===== Materials provided =====

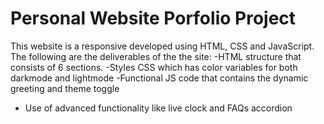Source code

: # Personal Website Porfolio Project
This website is a responsive developed using HTML, CSS and JavaScript. 
The following are the deliverables of the the site:
-HTML structure that consists of 6 sections. 
-Styles CSS which has color variables for both darkmode and lightmode
-Functional JS code that contains the dynamic greeting and theme toggle
- Use of advanced functionality like live clock and FAQs accordion
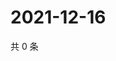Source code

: # 2021-12-16

共 0 条

<!-- BEGIN WEIBO -->
<!-- 最后更新时间 Thu Dec 16 2021 15:14:33 GMT+0800 (China Standard Time) -->

<!-- END WEIBO -->
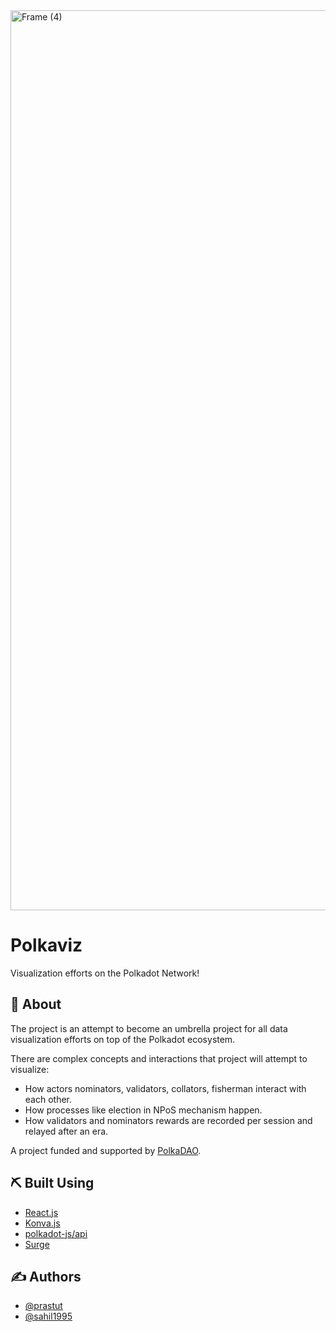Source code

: <img width="1440" alt="Frame (4)" src="https://user-images.githubusercontent.com/10279686/66102556-63b0cc00-e5d0-11e9-8e2e-b4e566553b18.png">


# Polkaviz
Visualization efforts on the Polkadot Network!


## 🧐 About

The project is an attempt to become an umbrella project for all data visualization efforts on top of the Polkadot ecosystem. 

There are complex concepts and interactions that project will attempt to visualize: 
* How actors nominators, validators, collators, fisherman interact with each other.
* How processes like election in NPoS mechanism happen. 
* How validators and nominators rewards are recorded per session and relayed after an era.


A project funded and supported by [PolkaDAO](https://medium.com/polkadot-network/announcing-polkadao-fund-your-project-1891e6d895a). 


## ⛏️ Built Using <a name = "built_using"></a>

-   [React.js](https://nextjs.org/)
-   [Konva.js](https://konvajs.org/)
-   [polkadot-js/api](https://polkadot.js.org/api/)
-   [Surge](https://surge.sh/)

## ✍️ Authors <a name = "author"></a>

-   [@prastut](https://github.com/prastut)
-   [@sahil1995](https://github.com/sahilnanda1995/)
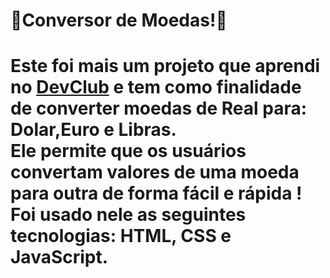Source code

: <h1>🏦Conversor de Moedas!💱</h1>
<h1>Este foi mais um projeto que aprendi no <a href="rodolfomori.com.br/devclub">DevClub</a> e tem como finalidade de converter moedas de Real para: Dolar,Euro e Libras. 
  <br>
Ele permite que os usuários convertam valores de uma moeda para outra de forma fácil e rápida !
  <br>
Foi usado nele as seguintes tecnologias: HTML, CSS e JavaScript.<h1>
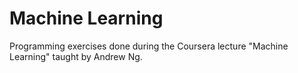 # Machine Learning
Programming exercises done during the Coursera lecture "Machine Learning" taught by Andrew Ng.
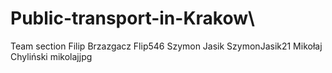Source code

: # Public-transport-in-Krakow\
Team section
Filip Brzazgacz Flip546
Szymon Jasik SzymonJasik21
Mikołaj Chyliński mikolajjpg

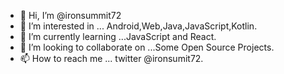 - 👋 Hi, I’m @ironsummit72
- 👀 I’m interested in ... Android,Web,Java,JavaScript,Kotlin. 
- 🌱 I’m currently learning ...JavaScript and React.
- 💞️ I’m looking to collaborate on ...Some Open Source Projects.
- 📫 How to reach me ... twitter @ironsumit72.

<!---
ironsummit72/ironsummit72 is a ✨ special ✨ repository because its `README.md` (this file) appears on your GitHub profile.
You can click the Preview link to take a look at your changes.
--->

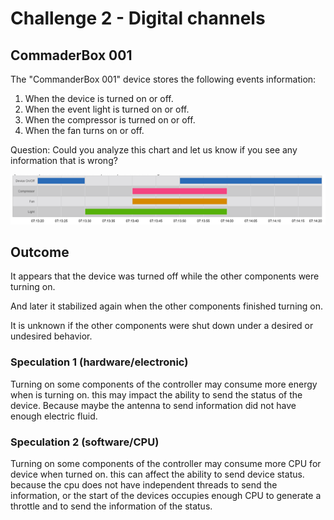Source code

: # Challenge 2 - Digital channels

## CommaderBox 001

The "CommanderBox 001" device stores the following events information:

1. When the device is turned on or off.
2. When the event light is turned on or off.
3. When the compressor is turned on or off.
4. When the fan turns on or off.

Question: Could you analyze this chart and let us know if you see any information that is wrong?

![docs/challenges/imgs/channel.png](imgs/channel.png)

## Outcome

It appears that the device was turned off while the other components were turning on.

And later it stabilized again when the other components finished turning on.

It is unknown if the other components were shut down under a desired or undesired behavior.

### Speculation 1 (hardware/electronic)

Turning on some components of the controller may consume more energy when is turning on. this may impact the ability to send the status of the device. Because maybe the antenna to send information did not have enough electric fluid.

### Speculation 2 (software/CPU)

Turning on some components of the controller may consume more CPU for device when turned on. this can affect the ability to send device status. because the cpu does not have independent threads to send the information, or the start of the devices occupies enough CPU to generate a throttle and to send the information of the status.

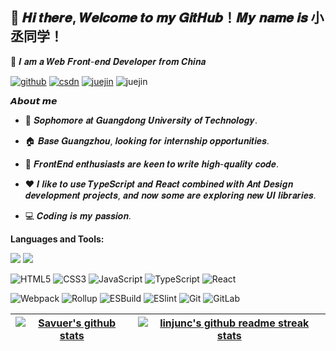 <h2 >👋 𝑯𝒊 𝒕𝒉𝒆𝒓𝒆, 𝑾𝒆𝒍𝒄𝒐𝒎𝒆 𝒕𝒐 𝒎𝒚 𝑮𝒊𝒕𝑯𝒖𝒃！𝑴𝒚 𝒏𝒂𝒎𝒆 𝒊𝒔 小丞同学！</h2>

🤝 𝑰 𝒂𝒎 𝒂 𝑾𝒆𝒃 𝑭𝒓𝒐𝒏𝒕-𝒆𝒏𝒅 𝑫𝒆𝒗𝒆𝒍𝒐𝒑𝒆𝒓 𝒇𝒓𝒐𝒎 𝑪𝒉𝒊𝒏𝒂

<p>
  <a href="https://github.com/linjunc"><img src="https://img.shields.io/badge/GitHub-black" alt="github"></a>
  <a href="https://blog.csdn.net/m0_50855872"><img src="https://img.shields.io/badge/CSDN-fe7300" alt="csdn"></a>
  <a href="https://juejin.cn/user/1460594842018446"><img src="https://img.shields.io/badge/juejin-blue" alt="juejin"></a>
	<img src="https://img.shields.io/badge/weChat-Ljc--10c-brightgreen" alt="juejin">
</p>


**𝘼𝙗𝙤𝙪𝙩 𝙢𝙚**

- 🏫 𝑺𝒐𝒑𝒉𝒐𝒎𝒐𝒓𝒆 𝒂𝒕 𝑮𝒖𝒂𝒏𝒈𝒅𝒐𝒏𝒈 𝑼𝒏𝒊𝒗𝒆𝒓𝒔𝒊𝒕𝒚 𝒐𝒇 𝑻𝒆𝒄𝒉𝒏𝒐𝒍𝒐𝒈𝒚.

- 🏠 𝑩𝒂𝒔𝒆 𝑮𝒖𝒂𝒏𝒈𝒛𝒉𝒐𝒖, 𝒍𝒐𝒐𝒌𝒊𝒏𝒈 𝒇𝒐𝒓 𝒊𝒏𝒕𝒆𝒓𝒏𝒔𝒉𝒊𝒑 𝒐𝒑𝒑𝒐𝒓𝒕𝒖𝒏𝒊𝒕𝒊𝒆𝒔.
- 💼 𝑭𝒓𝒐𝒏𝒕𝑬𝒏𝒅 𝒆𝒏𝒕𝒉𝒖𝒔𝒊𝒂𝒔𝒕𝒔 𝒂𝒓𝒆 𝒌𝒆𝒆𝒏 𝒕𝒐 𝒘𝒓𝒊𝒕𝒆 𝒉𝒊𝒈𝒉-𝒒𝒖𝒂𝒍𝒊𝒕𝒚 𝒄𝒐𝒅𝒆.

- ❤️ 𝑰 𝒍𝒊𝒌𝒆 𝒕𝒐 𝒖𝒔𝒆 𝑻𝒚𝒑𝒆𝑺𝒄𝒓𝒊𝒑𝒕 𝒂𝒏𝒅 𝑹𝒆𝒂𝒄𝒕 𝒄𝒐𝒎𝒃𝒊𝒏𝒆𝒅 𝒘𝒊𝒕𝒉 𝑨𝒏𝒕 𝑫𝒆𝒔𝒊𝒈𝒏 𝒅𝒆𝒗𝒆𝒍𝒐𝒑𝒎𝒆𝒏𝒕 𝒑𝒓𝒐𝒋𝒆𝒄𝒕𝒔, 𝒂𝒏𝒅 𝒏𝒐𝒘 𝒔𝒐𝒎𝒆 𝒂𝒓𝒆 𝒆𝒙𝒑𝒍𝒐𝒓𝒊𝒏𝒈 𝒏𝒆𝒘 𝑼𝑰 𝒍𝒊𝒃𝒓𝒂𝒓𝒊𝒆𝒔.

- 💻 𝑪𝒐𝒅𝒊𝒏𝒈 𝒊𝒔 𝒎𝒚 𝒑𝒂𝒔𝒔𝒊𝒐𝒏.


**Languages and Tools:**  

[![](https://img.shields.io/badge/Windows-10-4e9eee?style=flat-square&logo=windows&logoColor=ffffff)](https://www.microsoft.com/windows/windows-10)
[![](https://img.shields.io/badge/IDE-VSCode-blue?style=flat-square&logo=visual-studio-code&logoColor=ffffff)](https://code.visualstudio.com/)

![HTML5](https://img.shields.io/badge/-HTML5-%23E44D27?style=flat-square&logo=html5&logoColor=ffffff)
![CSS3](https://img.shields.io/badge/-CSS3-%231572B6?style=flat-square&logo=css3)
![JavaScript](https://img.shields.io/badge/-JavaScript-%23F7DF1C?style=flat-square&logo=javascript&logoColor=000000&labelColor=%23F7DF1C&color=%23FFCE5A)
![TypeScript](https://img.shields.io/badge/-TypeScript-007ACC?style=flat-square&logo=typescript&logoColor=white)
![React](https://img.shields.io/badge/-React-%23282C34?style=flat-square&logo=react)

![Webpack](https://img.shields.io/badge/-Webpack-%232C3A42?style=flat-square&logo=webpack)
![Rollup](https://img.shields.io/badge/-Rollup-%23EC4A3F?style=flat-square&logo=rollupdotjs&logoColor=ffffff)
![ESBuild](https://img.shields.io/badge/-ESBuild-%236C4A3F?style=flat-square&logo=esbuild&logoColor=ffffff)
![ESlint](https://img.shields.io/badge/-ESLint-%234B32C3?style=flat-square&logo=eslint)
![Git](https://img.shields.io/badge/-Git-%23F05032?style=flat-square&logo=git&logoColor=%23ffffff)
![GitLab](https://img.shields.io/badge/-GitLab-FCA121?style=flat-square&logo=gitlab)

	
|<a href="https://github.com/linjunc"><img src="https://github-readme-stats.vercel.app/api?username=linjunc&show_icons=true&theme=radical"  alt="Savuer's github stats" data-canonical-src="https://github-readme-stats.vercel.app/api?username=linjunc&show_icons=true&theme=radical" style="max-width:100%;"></a>|<a href="https://github.com/linjunc"><img src="https://github-readme-stats.vercel.app/api/top-langs/?username=linjunc&layout=compact&theme=neon-dark&hide_border=true" alt="linjunc's github readme streak stats" data-canonical-src="https://github-readme-stats.vercel.app/api/top-langs/?username=linjunc&layout=compact&theme=neon-dark&hide_border=true" style="max-width:100%;"></a>|
| ------------- | ------------- |
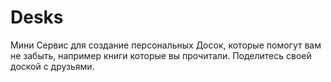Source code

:﻿# Desks
Мини Сервис для создание персональных Досок, которые помогут вам не забыть, например книги которые вы прочитали. Поделитесь своей доской с друзьями.
<html>
</html>
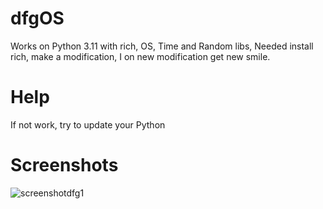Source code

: # dfgOS
Works on Python 3.11 with rich, OS, Time and Random libs, Needed install rich, make a modification, I on new modification get new smile.
# Help
If not work, try to update your Python
# Screenshots
![screenshotdfg1](https://github.com/DcorpProj/dfgOS/assets/170188864/289a32c7-de74-467b-9210-272b23311a5e)
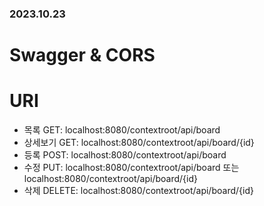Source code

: ### 2023.10.23
# Swagger & CORS

# URI
- 목록 GET: localhost:8080/contextroot/api/board
- 상세보기 GET: localhost:8080/contextroot/api/board/{id}
- 등록 POST: localhost:8080/contextroot/api/board
- 수정 PUT: localhost:8080/contextroot/api/board 또는 localhost:8080/contextroot/api/board/{id}
- 삭제 DELETE: localhost:8080/contextroot/api/board/{id}
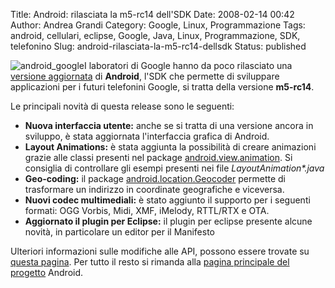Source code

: Title: Android: rilasciata la m5-rc14 dell'SDK
Date: 2008-02-14 00:42
Author: Andrea Grandi
Category: Google, Linux, Programmazione
Tags: android, cellulari, eclipse, Google, Java, Linux, Programmazione, SDK, telefonino
Slug: android-rilasciata-la-m5-rc14-dellsdk
Status: published

![android\_google](http://www.andreagrandi.it/wp-content/uploads/2008/02/android_robot.thumbnail.gif)I
laboratori di Google hanno da poco rilasciato una [versione
aggiornata](http://code.google.com/android/download.html) di
**Android**, l'SDK che permette di sviluppare applicazioni per i futuri
telefonini Google, si tratta della versione **m5-rc14**.

Le principali novità di questa release sono le seguenti:

-   **Nuova interfaccia utente:** anche se si tratta di una versione
    ancora in sviluppo, è stata aggiornata l'interfaccia grafica di
    Android.
-   **Layout Animations:** è stata aggiunta la possibilità di creare
    animazioni grazie alle classi presenti nel package
    [android.view.animation](http://code.google.com/android/migrating/m3-to-m5/m5-api-changes.html#animations).
    Si consiglia di controllare gli esempi presenti nei file
    *LayoutAnimation\*.java*
-   **Geo-coding:** il package
    [android.location.Geocoder](http://code.google.com/android/reference/android/location/Geocoder.html)
    permette di trasformare un indirizzo in coordinate geografiche e
    viceversa.
-   **Nuovi codec multimediali:** è stato aggiunto il supporto per i
    seguenti formati: OGG Vorbis, Midi, XMF, iMelody, RTTL/RTX e OTA.
-   **Aggiornato il plugin per Eclipse:** il plugin per eclipse presente
    alcune novità, in particolare un editor per il Manifesto

Ulteriori informazioni sulle modifiche alle API, possono essere trovate
su [questa
pagina](http://code.google.com/android/migrating/m3-to-m5/m5-api-changes.html).
Per tutto il resto si rimanda alla [pagina principale del
progetto](http://code.google.com/android/index.html) Android.
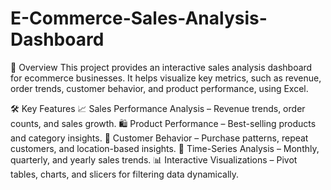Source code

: # E-Commerce-Sales-Analysis-Dashboard
📌 Overview
This project provides an interactive sales analysis dashboard for ecommerce businesses. It helps visualize key metrics, such as revenue, order trends, customer behavior, and product performance, using Excel.

🛠 Key Features
📈 Sales Performance Analysis – Revenue trends, order counts, and sales growth.
🛍️ Product Performance – Best-selling products and category insights.
👥 Customer Behavior – Purchase patterns, repeat customers, and location-based insights.
📅 Time-Series Analysis – Monthly, quarterly, and yearly sales trends.
📊 Interactive Visualizations – Pivot tables, charts, and slicers for filtering data dynamically.

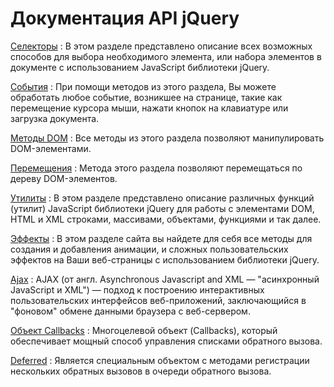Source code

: # Документация API jQuery

[Селекторы](selectors/index.md)
: В этом разделе представлено описание всех возможных способов для выбора необходимого элемента, или набора элементов в документе с использованием JavaScript библиотеки jQuery.

[События](events/index.md)
: При помощи методов из этого раздела, Вы можете обработать любое событие, возникшее на странице, такие как перемещение курсора мыши, нажати кнопок на клавиатуре или загрузка документа.

[Методы DOM](dom.md)
: Все методы из этого раздела позволяют манипулировать DOM-элементами.

[Перемещения](traversing.md)
: Метода этого раздела позволяют перемещаться по дереву DOM-элементов.

[Утилиты](utilities.md)
: В этом разделе представлено описание различных функций (утилит) JavaScript библиотеки jQuery для работы с элементами DOM, HTML и XML строками, массивами, объектами, функциями и так далее.

[Эффекты](effects.md)
: В этом разделе сайта вы найдете для себя все методы для создания и добавления анимации, и сложных пользовательских эффектов на Ваши веб-страницы с использованием библиотеки jQuery.

[Ajax](ajax.md)
: AJAX (от англ. Asynchronous Javascript and XML — "асинхронный JavaScript и XML") — подход к построению интерактивных пользовательских интерфейсов веб-приложений, заключающийся в "фоновом" обмене данными браузера с веб-сервером.

[Объект Callbacks](callbacks.md)
: Многоцелевой объект (Callbacks), который обеспечивает мощный способ управления списками обратного вызова.

[Deferred](deferred.md)
: Является специальным объектом с методами регистрации нескольких обратных вызовов в очереди обратного вызова.
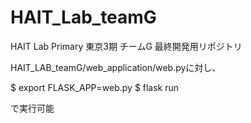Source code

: # HAIT_Lab_teamG
HAIT Lab Primary 東京3期 チームG 最終開発用リポジトリ

HAIT_LAB_teamG/web_application/web.pyに対し、

$ export FLASK_APP=web.py
$ flask run

で実行可能
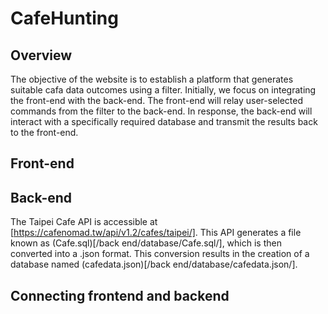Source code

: # CafeHunting

## Overview
The objective of the website is to establish a platform that generates suitable cafa data outcomes using a filter. Initially, we focus on integrating the front-end with the back-end. The front-end will relay user-selected commands from the filter to the back-end. In response, the back-end will interact with a specifically required database and transmit the results back to the front-end.

## Front-end


## Back-end
The Taipei Cafe API is accessible at [https://cafenomad.tw/api/v1.2/cafes/taipei/]. This API generates a file known as (Cafe.sql)[/back end/database/Cafe.sql/], which is then converted into a .json format. This conversion results in the creation of a database named (cafedata.json)[/back end/database/cafedata.json/].

## Connecting frontend and backend

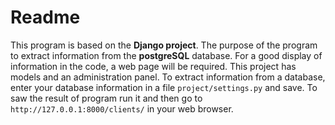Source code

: # Readme

This program is based on the **Django project**. The purpose of the program to extract information from the **postgreSQL** database. For a good display of information in the code, a web page will be required. This project has models and an administration panel. To extract information from a database, enter your database information in a file `project/settings.py` and save. To saw the result of program run it and then go to `http://127.0.0.1:8000/clients/` in your web browser.
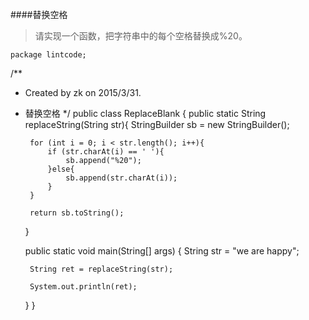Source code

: ####替换空格

>请实现一个函数，把字符串中的每个空格替换成%20。

    package lintcode;

/**
 * Created by zk on 2015/3/31.
 * 替换空格
 */
public class ReplaceBlank {
    public static String replaceString(String str){
        StringBuilder sb = new StringBuilder();

        for (int i = 0; i < str.length(); i++){
            if (str.charAt(i) == ' '){
                sb.append("%20");
            }else{
                sb.append(str.charAt(i));
            }
        }

        return sb.toString();
    }

    public static void main(String[] args) {
        String str = "we are happy";

        String ret = replaceString(str);

        System.out.println(ret);
    }
}
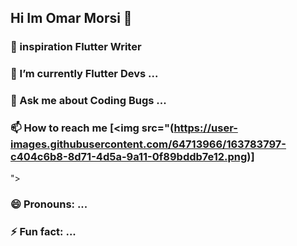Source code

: ## Hi Im Omar Morsi 👋

 

### 🔭 inspiration Flutter Writer
### 🌱 I’m currently Flutter Devs ...
### 💬 Ask me about Coding Bugs ...
### 📫 How to reach me [<img src="(https://user-images.githubusercontent.com/64713966/163783797-c404c6b8-8d71-4d5a-9a11-0f89bddb7e12.png)]
">

### 😄 Pronouns: ...
### ⚡ Fun fact: ...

=====

## [Directions]
Only the number should be given: how many lines in the data contain the string "turned".

## [Your response]
5